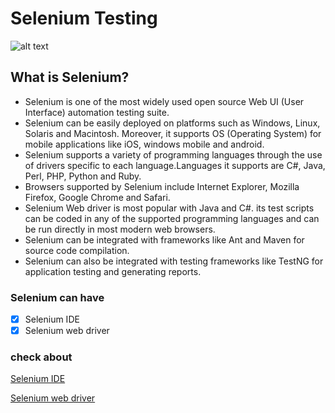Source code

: # Selenium Testing
![alt text](https://www.sevenmentor.com/wp-content/uploads/2019/09/Selenium-Testing.jpg)

## What is Selenium?
+ Selenium is one of the most widely used open source Web UI (User Interface) automation testing suite.
+ Selenium can be easily deployed on platforms such as Windows, Linux, Solaris and Macintosh. Moreover, it supports OS (Operating System)   for mobile applications like iOS, windows mobile and android.
+ Selenium supports a variety of programming languages through the use of drivers specific to each language.Languages it supports are       C#, Java, Perl, PHP, Python and Ruby.
+ Browsers supported by Selenium include Internet Explorer, Mozilla Firefox, Google Chrome and Safari.
+ Selenium Web driver is most popular with Java and C#. its test scripts can be coded in any of the supported programming languages and  can be run directly in most modern web browsers.
+ Selenium can be integrated with frameworks like Ant and Maven for source code compilation.
+ Selenium can also be integrated with testing frameworks like TestNG for application testing and generating reports.

### Selenium can have
- [x] Selenium IDE
- [x] Selenium web driver

### check about 
[ Selenium IDE](Selenium%20IDE)

[ Selenium web driver](selenium%20web%20driver)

---------------

## What you will do
The answer must be an exact reproduction of the records, with every picture left out.

## Solution to the exercise
Source code

: # Selenium Testing
![alt text](https://www.sevenmentor.com/wp-content/uploads/2019/09/Selenium-Testing.jpg)

## What is Selenium?
+ Selenium is one of the most widely used open source Web UI (User Interface) automation testing suite.
+ Selenium can be easily deployed on platforms such as Windows, Linux, Solaris and Macintosh. Moreover, it supports OS (Operating System)   for mobile applications like iOS, windows mobile and android.
+ Selenium supports a variety of programming languages through the use of drivers specific to each language.Languages it supports are       C#, Java, Perl, PHP, Python and Ruby.
+ Browsers supported by Selenium include Internet Explorer, Mozilla Firefox, Google Chrome and Safari.
+ Selenium Web driver is most popular with Java and C#. its test scripts can be coded in any of the supported programming languages and  can be run directly in most modern web browsers.
+ Selenium can be integrated with frameworks like Ant and Maven for source code compilation.
+ Selenium can also be integrated with testing frameworks like TestNG for application testing and generating reports.

### Selenium can have
- [x] Selenium IDE
- [x] Selenium web driver

### check about 
[ Selenium IDE](Selenium%20IDE)

[ Selenium web driver](selenium%20web%20driver)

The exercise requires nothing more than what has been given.